Na vertente econômica, restou clara que a importância da foz do rio Amazonas não está apoiada apenas no potencial petrolífero da região, que é comparável ao potencial petrolífero da bacia de Campos e da Bacia de Santos somadas, mas também está ancorada em sua localização estratégica, uma vez que se tornou na principal rota de escoamento da produção agrícola nacional nos dias atuais, que é a principal fonte de divisas do país atualmente.

Além do aspecto econômico, merece destaque também a característica singular que a foz do rio Amazonas carrega consigo, que é a principal porta de entrada para a floresta amazônica. Qualquer instabilidade nesse local indubitavelmente acarretará efeitos colaterais em vários locais da região norte do país, afetando a vida de milhões de pessoas que dependem da estabilidade dessa região.

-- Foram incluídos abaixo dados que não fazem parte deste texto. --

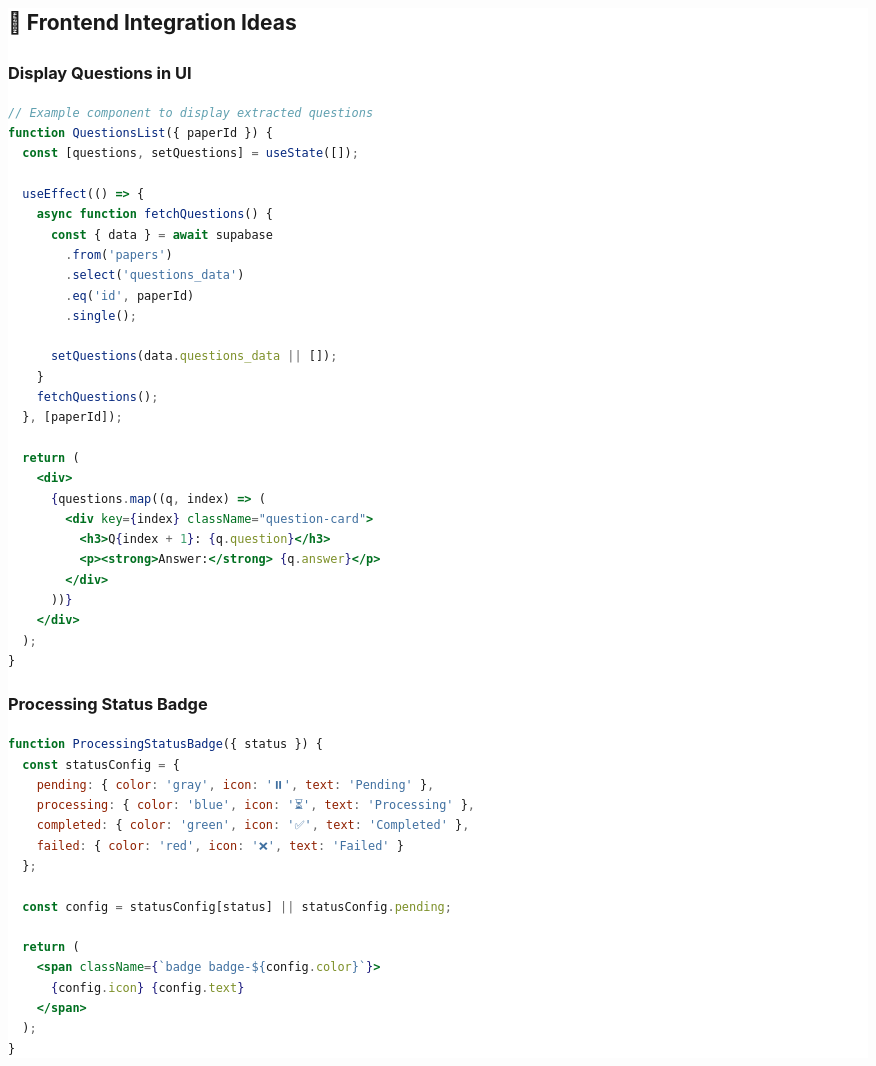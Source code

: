 ## 🎨 Frontend Integration Ideas

### Display Questions in UI
```jsx
// Example component to display extracted questions
function QuestionsList({ paperId }) {
  const [questions, setQuestions] = useState([]);
  
  useEffect(() => {
    async function fetchQuestions() {
      const { data } = await supabase
        .from('papers')
        .select('questions_data')
        .eq('id', paperId)
        .single();
      
      setQuestions(data.questions_data || []);
    }
    fetchQuestions();
  }, [paperId]);

  return (
    <div>
      {questions.map((q, index) => (
        <div key={index} className="question-card">
          <h3>Q{index + 1}: {q.question}</h3>
          <p><strong>Answer:</strong> {q.answer}</p>
        </div>
      ))}
    </div>
  );
}
```

### Processing Status Badge
```jsx
function ProcessingStatusBadge({ status }) {
  const statusConfig = {
    pending: { color: 'gray', icon: '⏸️', text: 'Pending' },
    processing: { color: 'blue', icon: '⏳', text: 'Processing' },
    completed: { color: 'green', icon: '✅', text: 'Completed' },
    failed: { color: 'red', icon: '❌', text: 'Failed' }
  };
  
  const config = statusConfig[status] || statusConfig.pending;
  
  return (
    <span className={`badge badge-${config.color}`}>
      {config.icon} {config.text}
    </span>
  );
}
```
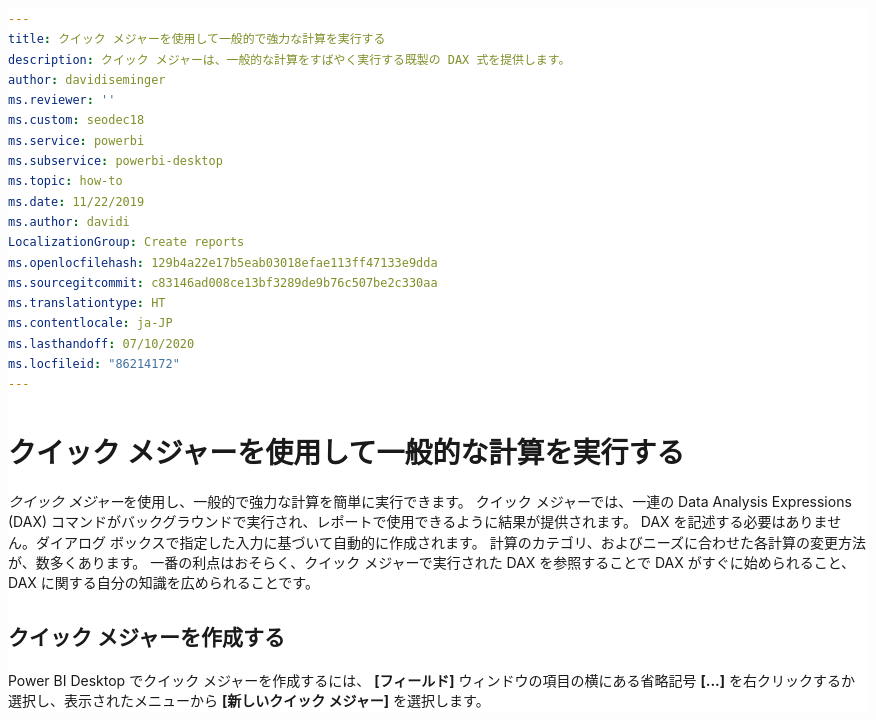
 ```yaml
---
title: クイック メジャーを使用して一般的で強力な計算を実行する
description: クイック メジャーは、一般的な計算をすばやく実行する既製の DAX 式を提供します。
author: davidiseminger
ms.reviewer: ''
ms.custom: seodec18
ms.service: powerbi
ms.subservice: powerbi-desktop
ms.topic: how-to
ms.date: 11/22/2019
ms.author: davidi
LocalizationGroup: Create reports
ms.openlocfilehash: 129b4a22e17b5eab03018efae113ff47133e9dda
ms.sourcegitcommit: c83146ad008ce13bf3289de9b76c507be2c330aa
ms.translationtype: HT
ms.contentlocale: ja-JP
ms.lasthandoff: 07/10/2020
ms.locfileid: "86214172"
---
```

# <a name="use-quick-measures-for-common-calculations"></a>クイック メジャーを使用して一般的な計算を実行する
*クイック メジャー*を使用し、一般的で強力な計算を簡単に実行できます。 クイック メジャーでは、一連の Data Analysis Expressions (DAX) コマンドがバックグラウンドで実行され、レポートで使用できるように結果が提供されます。 DAX を記述する必要はありません。ダイアログ ボックスで指定した入力に基づいて自動的に作成されます。 計算のカテゴリ、およびニーズに合わせた各計算の変更方法が、数多くあります。 一番の利点はおそらく、クイック メジャーで実行された DAX を参照することで DAX がすぐに始められること、DAX に関する自分の知識を広められることです。

## <a name="create-a-quick-measure"></a>クイック メジャーを作成する

Power BI Desktop でクイック メジャーを作成するには、 **[フィールド]** ウィンドウの項目の横にある省略記号 **[...]** を右クリックするか選択し、表示されたメニューから **[新しいクイック メジャー]** を選択します。 
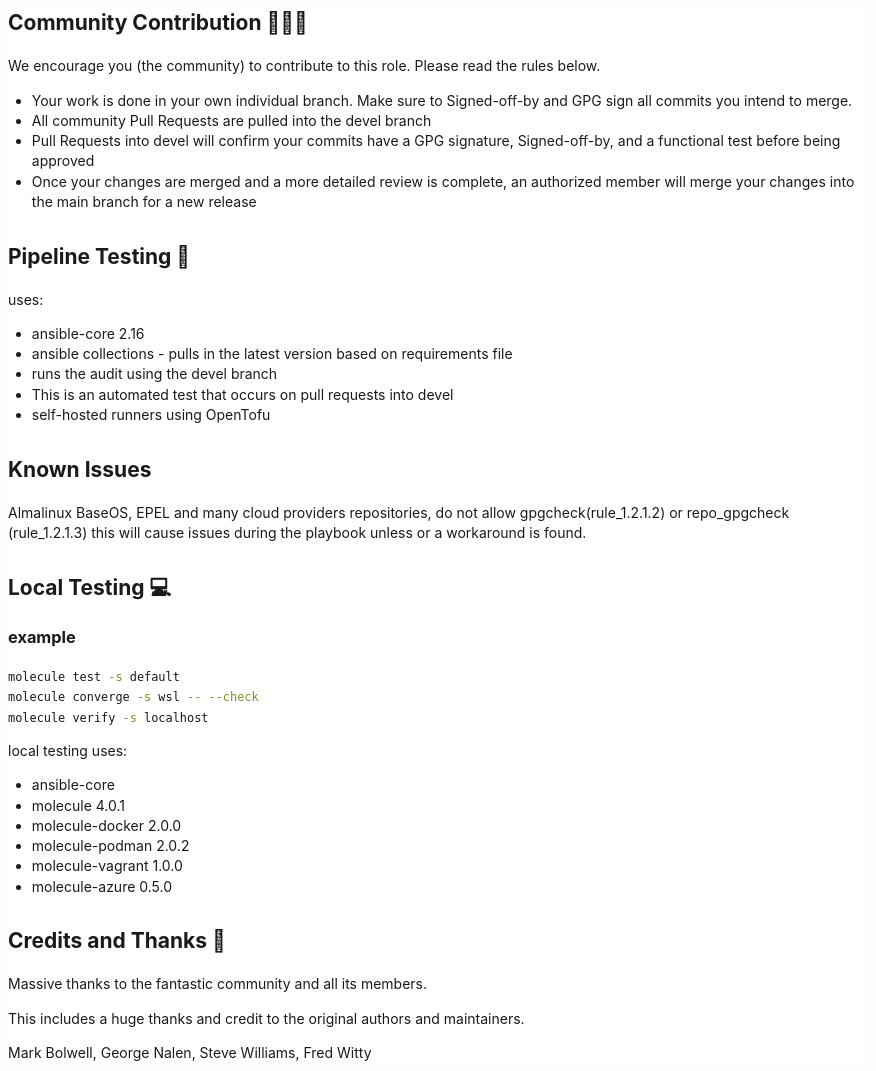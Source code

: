 
## Community Contribution 🧑‍🤝‍🧑

We encourage you (the community) to contribute to this role. Please read the rules below.

- Your work is done in your own individual branch. Make sure to Signed-off-by and GPG sign all commits you intend to merge.
- All community Pull Requests are pulled into the devel branch
- Pull Requests into devel will confirm your commits have a GPG signature, Signed-off-by, and a functional test before being approved
- Once your changes are merged and a more detailed review is complete, an authorized member will merge your changes into the main branch for a new release

## Pipeline Testing 🔄

uses:

- ansible-core 2.16
- ansible collections - pulls in the latest version based on requirements file
- runs the audit using the devel branch
- This is an automated test that occurs on pull requests into devel
- self-hosted runners using OpenTofu

## Known Issues

Almalinux BaseOS, EPEL and many cloud providers repositories, do not allow gpgcheck(rule_1.2.1.2) or repo_gpgcheck (rule_1.2.1.3) this will cause issues during the playbook unless or a workaround is found.


## Local Testing 💻

### example

```bash
molecule test -s default
molecule converge -s wsl -- --check
molecule verify -s localhost
```

local testing uses:

- ansible-core
- molecule 4.0.1
- molecule-docker 2.0.0
- molecule-podman 2.0.2
- molecule-vagrant 1.0.0
- molecule-azure 0.5.0


## Credits and Thanks 🙏

Massive thanks to the fantastic community and all its members.

This includes a huge thanks and credit to the original authors and maintainers.

Mark Bolwell, George Nalen, Steve Williams, Fred Witty
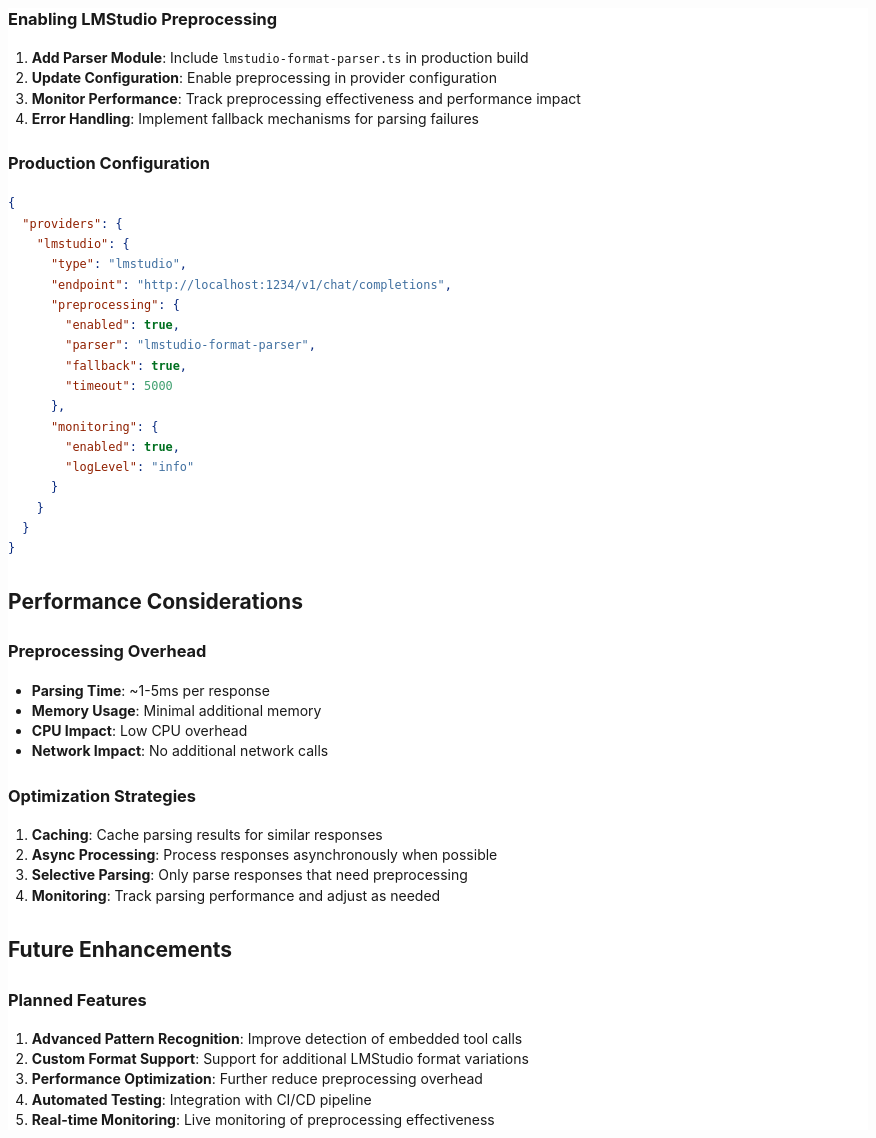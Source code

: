 ### Enabling LMStudio Preprocessing

1. **Add Parser Module**: Include `lmstudio-format-parser.ts` in production build
2. **Update Configuration**: Enable preprocessing in provider configuration
3. **Monitor Performance**: Track preprocessing effectiveness and performance impact
4. **Error Handling**: Implement fallback mechanisms for parsing failures

### Production Configuration

```json
{
  "providers": {
    "lmstudio": {
      "type": "lmstudio",
      "endpoint": "http://localhost:1234/v1/chat/completions",
      "preprocessing": {
        "enabled": true,
        "parser": "lmstudio-format-parser",
        "fallback": true,
        "timeout": 5000
      },
      "monitoring": {
        "enabled": true,
        "logLevel": "info"
      }
    }
  }
}
```

## Performance Considerations

### Preprocessing Overhead

- **Parsing Time**: ~1-5ms per response
- **Memory Usage**: Minimal additional memory
- **CPU Impact**: Low CPU overhead
- **Network Impact**: No additional network calls

### Optimization Strategies

1. **Caching**: Cache parsing results for similar responses
2. **Async Processing**: Process responses asynchronously when possible
3. **Selective Parsing**: Only parse responses that need preprocessing
4. **Monitoring**: Track parsing performance and adjust as needed

## Future Enhancements

### Planned Features

1. **Advanced Pattern Recognition**: Improve detection of embedded tool calls
2. **Custom Format Support**: Support for additional LMStudio format variations
3. **Performance Optimization**: Further reduce preprocessing overhead
4. **Automated Testing**: Integration with CI/CD pipeline
5. **Real-time Monitoring**: Live monitoring of preprocessing effectiveness

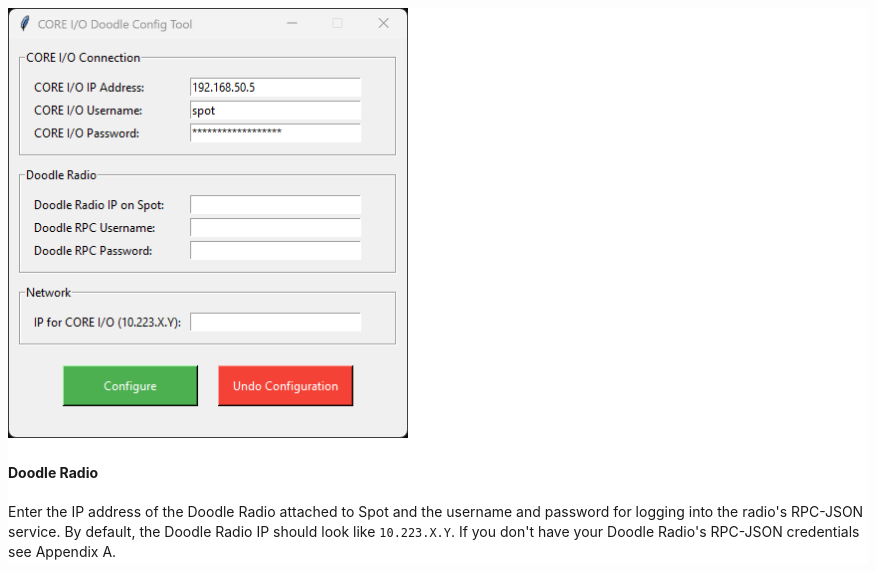 <img src="coreio_doodle_img/tool2.png" width="400px" />

#### Doodle Radio
Enter the IP address of the Doodle Radio attached to Spot and the username and password for logging into the radio's RPC-JSON service. By default, the Doodle Radio IP should look like `10.223.X.Y`. If you don't have your Doodle Radio's RPC-JSON credentials see Appendix A.
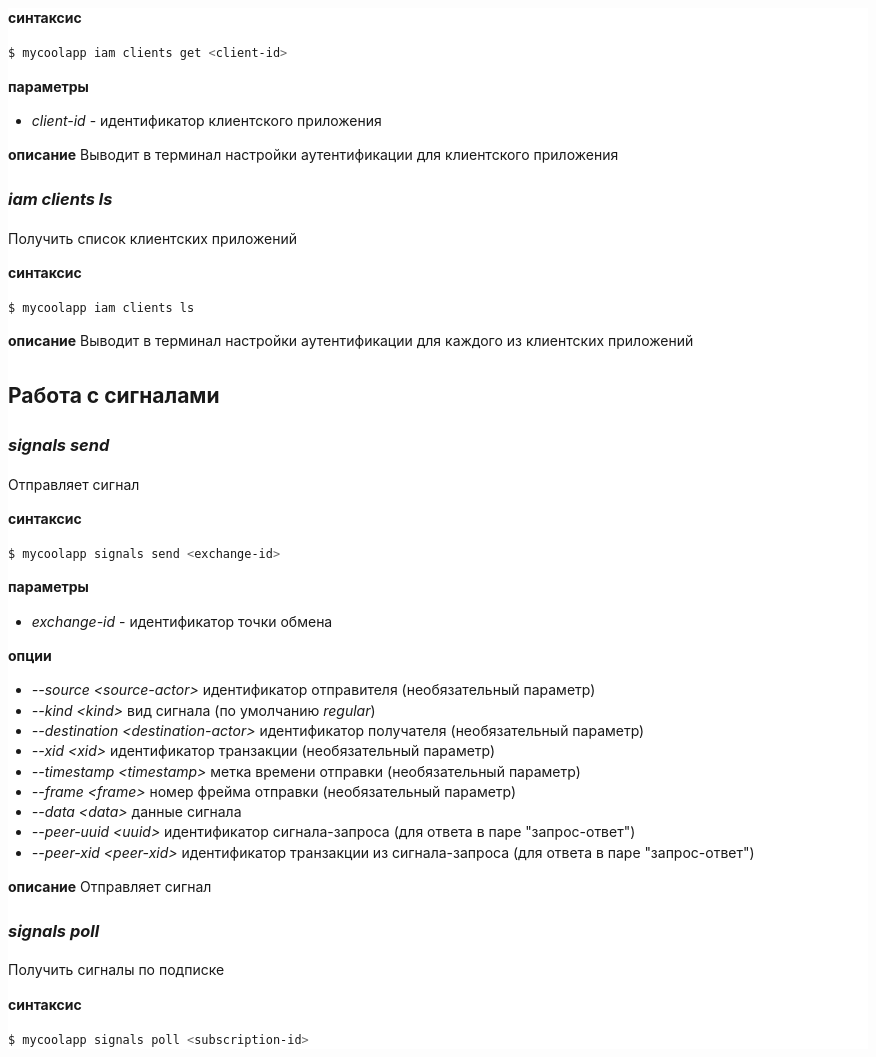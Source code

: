 **синтаксис**
```bash
$ mycoolapp iam clients get <client-id>
```

**параметры**
- *client-id* - идентификатор клиентского приложения

**описание**
Выводит в терминал настройки аутентификации для клиентского приложения

### *iam clients ls*
Получить список клиентских приложений

**синтаксис**
```bash
$ mycoolapp iam clients ls
```

**описание**
Выводит в терминал настройки аутентификации для каждого из клиентских приложений

## Работа с сигналами

### *signals send*
Отправляет сигнал

**синтаксис**
```bash
$ mycoolapp signals send <exchange-id>
```

**параметры**
- *exchange-id* - идентификатор точки обмена

**опции**
- *--source \<source-actor\>* идентификатор отправителя (необязательный параметр)
- *--kind \<kind\>* вид сигнала (по умолчанию *regular*)
- *--destination \<destination-actor\>* идентификатор получателя (необязательный параметр)
- *--xid \<xid\>* идентификатор транзакции (необязательный параметр)
- *--timestamp \<timestamp\>* метка времени отправки (необязательный параметр)
- *--frame \<frame\>* номер фрейма отправки (необязательный параметр)
- *--data \<data\>* данные сигнала
- *--peer-uuid \<uuid\>* идентификатор сигнала-запроса (для ответа в паре "запрос-ответ")
- *--peer-xid \<peer-xid\>* идентификатор транзакции из сигнала-запроса (для ответа в паре "запрос-ответ")

**описание**
Отправляет сигнал

### *signals poll*
Получить сигналы по подписке

**синтаксис**
```bash
$ mycoolapp signals poll <subscription-id>
```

Em vista dessa considerações, conclui-se que a foz do rio Amazonas detém grande importância geopolítica para o Brasil e que todos os integrantes da sociedade devem destinar um olhar atento e especial para a região. Afinal, a Amazônia não é exclusiva dos militares, dos índios e/ou dos habitantes regionais, pelo contrário, ela é do povo brasileiro e requer a contribuição de todos os setores da sociedade brasileira!!!

 

Rio de Janeiro - RJ, 14 de junho de 2023.


Como citar este documento:
Moraes, Carlos Henrique. A foz do rio Amazonas e sua importância geopolítica para o Brasil. Observatório Militar da Praia Vermelha. ECEME: Rio de Janeiro. 2023.